Task statement -> The records below must be retyped exactly.

Data excerpts
-.-.-

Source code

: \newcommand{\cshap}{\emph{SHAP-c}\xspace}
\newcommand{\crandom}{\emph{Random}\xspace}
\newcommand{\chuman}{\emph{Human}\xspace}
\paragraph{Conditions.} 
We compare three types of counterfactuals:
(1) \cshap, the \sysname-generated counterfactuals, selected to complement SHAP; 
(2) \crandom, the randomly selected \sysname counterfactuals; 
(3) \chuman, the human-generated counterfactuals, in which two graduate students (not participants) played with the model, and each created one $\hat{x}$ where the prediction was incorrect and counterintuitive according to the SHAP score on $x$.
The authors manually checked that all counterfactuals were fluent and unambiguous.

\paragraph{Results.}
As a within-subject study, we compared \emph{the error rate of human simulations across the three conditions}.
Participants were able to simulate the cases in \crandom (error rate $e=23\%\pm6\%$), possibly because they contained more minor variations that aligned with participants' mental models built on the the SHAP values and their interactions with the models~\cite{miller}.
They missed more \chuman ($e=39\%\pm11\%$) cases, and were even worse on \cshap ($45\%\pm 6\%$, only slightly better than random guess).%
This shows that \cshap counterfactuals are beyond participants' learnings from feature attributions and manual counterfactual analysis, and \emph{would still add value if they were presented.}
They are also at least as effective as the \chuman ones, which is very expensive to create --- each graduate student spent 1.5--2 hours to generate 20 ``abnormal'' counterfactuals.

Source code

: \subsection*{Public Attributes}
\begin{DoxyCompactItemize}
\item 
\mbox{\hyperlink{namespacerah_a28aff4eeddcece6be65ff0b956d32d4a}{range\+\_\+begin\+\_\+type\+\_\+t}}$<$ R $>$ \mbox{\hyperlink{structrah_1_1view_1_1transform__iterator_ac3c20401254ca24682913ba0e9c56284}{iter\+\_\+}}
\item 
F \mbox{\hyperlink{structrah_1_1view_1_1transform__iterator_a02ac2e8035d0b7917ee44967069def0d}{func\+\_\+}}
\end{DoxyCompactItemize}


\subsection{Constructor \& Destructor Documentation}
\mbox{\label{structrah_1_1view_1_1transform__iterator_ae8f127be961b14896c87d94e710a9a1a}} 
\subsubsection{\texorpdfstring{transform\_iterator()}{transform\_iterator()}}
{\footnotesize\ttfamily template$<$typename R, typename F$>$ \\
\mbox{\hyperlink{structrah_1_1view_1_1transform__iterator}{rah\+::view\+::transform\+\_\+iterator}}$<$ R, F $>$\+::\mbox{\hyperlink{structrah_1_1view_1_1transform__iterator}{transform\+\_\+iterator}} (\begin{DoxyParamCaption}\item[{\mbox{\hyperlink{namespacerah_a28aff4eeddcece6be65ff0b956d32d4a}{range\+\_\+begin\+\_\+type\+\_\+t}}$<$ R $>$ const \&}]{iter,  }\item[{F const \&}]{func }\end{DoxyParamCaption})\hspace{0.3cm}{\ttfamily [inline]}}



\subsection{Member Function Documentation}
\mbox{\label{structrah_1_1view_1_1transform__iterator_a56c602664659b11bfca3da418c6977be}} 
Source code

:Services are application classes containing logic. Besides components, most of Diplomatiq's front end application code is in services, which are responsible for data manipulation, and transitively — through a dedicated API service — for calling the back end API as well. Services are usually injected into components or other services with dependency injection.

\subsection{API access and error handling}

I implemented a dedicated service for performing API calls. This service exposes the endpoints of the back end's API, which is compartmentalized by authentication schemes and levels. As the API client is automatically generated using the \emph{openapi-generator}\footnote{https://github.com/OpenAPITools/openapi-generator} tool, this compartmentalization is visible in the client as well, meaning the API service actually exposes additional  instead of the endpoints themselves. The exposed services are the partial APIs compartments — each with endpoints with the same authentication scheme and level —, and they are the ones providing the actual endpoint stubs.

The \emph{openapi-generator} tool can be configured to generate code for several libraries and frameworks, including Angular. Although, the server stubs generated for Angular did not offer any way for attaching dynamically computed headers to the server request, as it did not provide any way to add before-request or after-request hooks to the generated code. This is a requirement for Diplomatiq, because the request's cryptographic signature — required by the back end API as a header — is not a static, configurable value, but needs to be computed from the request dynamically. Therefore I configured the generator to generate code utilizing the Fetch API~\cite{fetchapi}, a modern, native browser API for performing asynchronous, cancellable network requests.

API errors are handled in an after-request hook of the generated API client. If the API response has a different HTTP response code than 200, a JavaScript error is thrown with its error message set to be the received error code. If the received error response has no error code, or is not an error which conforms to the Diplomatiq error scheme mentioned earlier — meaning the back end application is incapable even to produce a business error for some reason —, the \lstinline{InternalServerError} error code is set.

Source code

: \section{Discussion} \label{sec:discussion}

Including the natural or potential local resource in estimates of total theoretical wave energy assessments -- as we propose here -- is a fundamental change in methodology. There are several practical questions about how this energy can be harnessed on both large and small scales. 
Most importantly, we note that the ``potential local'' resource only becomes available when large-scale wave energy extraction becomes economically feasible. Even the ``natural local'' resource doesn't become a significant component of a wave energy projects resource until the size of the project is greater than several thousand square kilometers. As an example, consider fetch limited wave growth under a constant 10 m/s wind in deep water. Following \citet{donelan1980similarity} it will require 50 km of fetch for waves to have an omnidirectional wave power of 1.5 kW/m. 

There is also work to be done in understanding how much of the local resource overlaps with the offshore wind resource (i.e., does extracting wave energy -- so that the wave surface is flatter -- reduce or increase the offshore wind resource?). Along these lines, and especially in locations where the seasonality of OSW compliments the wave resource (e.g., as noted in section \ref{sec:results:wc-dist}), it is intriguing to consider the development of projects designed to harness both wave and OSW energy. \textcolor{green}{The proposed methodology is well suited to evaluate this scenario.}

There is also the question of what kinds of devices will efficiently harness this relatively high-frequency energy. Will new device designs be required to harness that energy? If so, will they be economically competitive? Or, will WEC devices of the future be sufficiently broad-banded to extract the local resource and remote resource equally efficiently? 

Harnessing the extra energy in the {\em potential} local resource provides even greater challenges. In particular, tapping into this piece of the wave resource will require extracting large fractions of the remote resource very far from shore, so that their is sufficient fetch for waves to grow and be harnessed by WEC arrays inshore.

-.-.-

Problem solution ->
Source code

: \newcommand{\cshap}{\emph{SHAP-c}\xspace}
\newcommand{\crandom}{\emph{Random}\xspace}
\newcommand{\chuman}{\emph{Human}\xspace}
\paragraph{Conditions.} 
We compare three types of counterfactuals:
(1) \cshap, the \sysname-generated counterfactuals, selected to complement SHAP; 
(2) \crandom, the randomly selected \sysname counterfactuals; 
(3) \chuman, the human-generated counterfactuals, in which two graduate students (not participants) played with the model, and each created one $\hat{x}$ where the prediction was incorrect and counterintuitive according to the SHAP score on $x$.
The authors manually checked that all counterfactuals were fluent and unambiguous.

\paragraph{Results.}
As a within-subject study, we compared \emph{the error rate of human simulations across the three conditions}.
Participants were able to simulate the cases in \crandom (error rate $e=23\%\pm6\%$), possibly because they contained more minor variations that aligned with participants' mental models built on the the SHAP values and their interactions with the models~\cite{miller}.
They missed more \chuman ($e=39\%\pm11\%$) cases, and were even worse on \cshap ($45\%\pm 6\%$, only slightly better than random guess).%
This shows that \cshap counterfactuals are beyond participants' learnings from feature attributions and manual counterfactual analysis, and \emph{would still add value if they were presented.}
They are also at least as effective as the \chuman ones, which is very expensive to create --- each graduate student spent 1.5--2 hours to generate 20 ``abnormal'' counterfactuals.

Source code

: \subsection*{Public Attributes}
\begin{DoxyCompactItemize}
\item 
\mbox{\hyperlink{namespacerah_a28aff4eeddcece6be65ff0b956d32d4a}{range\+\_\+begin\+\_\+type\+\_\+t}}$<$ R $>$ \mbox{\hyperlink{structrah_1_1view_1_1transform__iterator_ac3c20401254ca24682913ba0e9c56284}{iter\+\_\+}}
\item 
F \mbox{\hyperlink{structrah_1_1view_1_1transform__iterator_a02ac2e8035d0b7917ee44967069def0d}{func\+\_\+}}
\end{DoxyCompactItemize}


\subsection{Constructor \& Destructor Documentation}
\mbox{\label{structrah_1_1view_1_1transform__iterator_ae8f127be961b14896c87d94e710a9a1a}} 
\subsubsection{\texorpdfstring{transform\_iterator()}{transform\_iterator()}}
{\footnotesize\ttfamily template$<$typename R, typename F$>$ \\
\mbox{\hyperlink{structrah_1_1view_1_1transform__iterator}{rah\+::view\+::transform\+\_\+iterator}}$<$ R, F $>$\+::\mbox{\hyperlink{structrah_1_1view_1_1transform__iterator}{transform\+\_\+iterator}} (\begin{DoxyParamCaption}\item[{\mbox{\hyperlink{namespacerah_a28aff4eeddcece6be65ff0b956d32d4a}{range\+\_\+begin\+\_\+type\+\_\+t}}$<$ R $>$ const \&}]{iter,  }\item[{F const \&}]{func }\end{DoxyParamCaption})\hspace{0.3cm}{\ttfamily [inline]}}



\subsection{Member Function Documentation}
\mbox{\label{structrah_1_1view_1_1transform__iterator_a56c602664659b11bfca3da418c6977be}} 
Source code

:Services are application classes containing logic. Besides components, most of Diplomatiq's front end application code is in services, which are responsible for data manipulation, and transitively — through a dedicated API service — for calling the back end API as well. Services are usually injected into components or other services with dependency injection.

\subsection{API access and error handling}

I implemented a dedicated service for performing API calls. This service exposes the endpoints of the back end's API, which is compartmentalized by authentication schemes and levels. As the API client is automatically generated using the \emph{openapi-generator}\footnote{https://github.com/OpenAPITools/openapi-generator} tool, this compartmentalization is visible in the client as well, meaning the API service actually exposes additional  instead of the endpoints themselves. The exposed services are the partial APIs compartments — each with endpoints with the same authentication scheme and level —, and they are the ones providing the actual endpoint stubs.

The \emph{openapi-generator} tool can be configured to generate code for several libraries and frameworks, including Angular. Although, the server stubs generated for Angular did not offer any way for attaching dynamically computed headers to the server request, as it did not provide any way to add before-request or after-request hooks to the generated code. This is a requirement for Diplomatiq, because the request's cryptographic signature — required by the back end API as a header — is not a static, configurable value, but needs to be computed from the request dynamically. Therefore I configured the generator to generate code utilizing the Fetch API~\cite{fetchapi}, a modern, native browser API for performing asynchronous, cancellable network requests.

API errors are handled in an after-request hook of the generated API client. If the API response has a different HTTP response code than 200, a JavaScript error is thrown with its error message set to be the received error code. If the received error response has no error code, or is not an error which conforms to the Diplomatiq error scheme mentioned earlier — meaning the back end application is incapable even to produce a business error for some reason —, the \lstinline{InternalServerError} error code is set.

Source code

: \section{Discussion} \label{sec:discussion}

Including the natural or potential local resource in estimates of total theoretical wave energy assessments -- as we propose here -- is a fundamental change in methodology. There are several practical questions about how this energy can be harnessed on both large and small scales. 
Most importantly, we note that the ``potential local'' resource only becomes available when large-scale wave energy extraction becomes economically feasible. Even the ``natural local'' resource doesn't become a significant component of a wave energy projects resource until the size of the project is greater than several thousand square kilometers. As an example, consider fetch limited wave growth under a constant 10 m/s wind in deep water. Following \citet{donelan1980similarity} it will require 50 km of fetch for waves to have an omnidirectional wave power of 1.5 kW/m. 

There is also work to be done in understanding how much of the local resource overlaps with the offshore wind resource (i.e., does extracting wave energy -- so that the wave surface is flatter -- reduce or increase the offshore wind resource?). Along these lines, and especially in locations where the seasonality of OSW compliments the wave resource (e.g., as noted in section \ref{sec:results:wc-dist}), it is intriguing to consider the development of projects designed to harness both wave and OSW energy. \textcolor{green}{The proposed methodology is well suited to evaluate this scenario.}

There is also the question of what kinds of devices will efficiently harness this relatively high-frequency energy. Will new device designs be required to harness that energy? If so, will they be economically competitive? Or, will WEC devices of the future be sufficiently broad-banded to extract the local resource and remote resource equally efficiently? 

Harnessing the extra energy in the {\em potential} local resource provides even greater challenges. In particular, tapping into this piece of the wave resource will require extracting large fractions of the remote resource very far from shore, so that their is sufficient fetch for waves to grow and be harnessed by WEC arrays inshore.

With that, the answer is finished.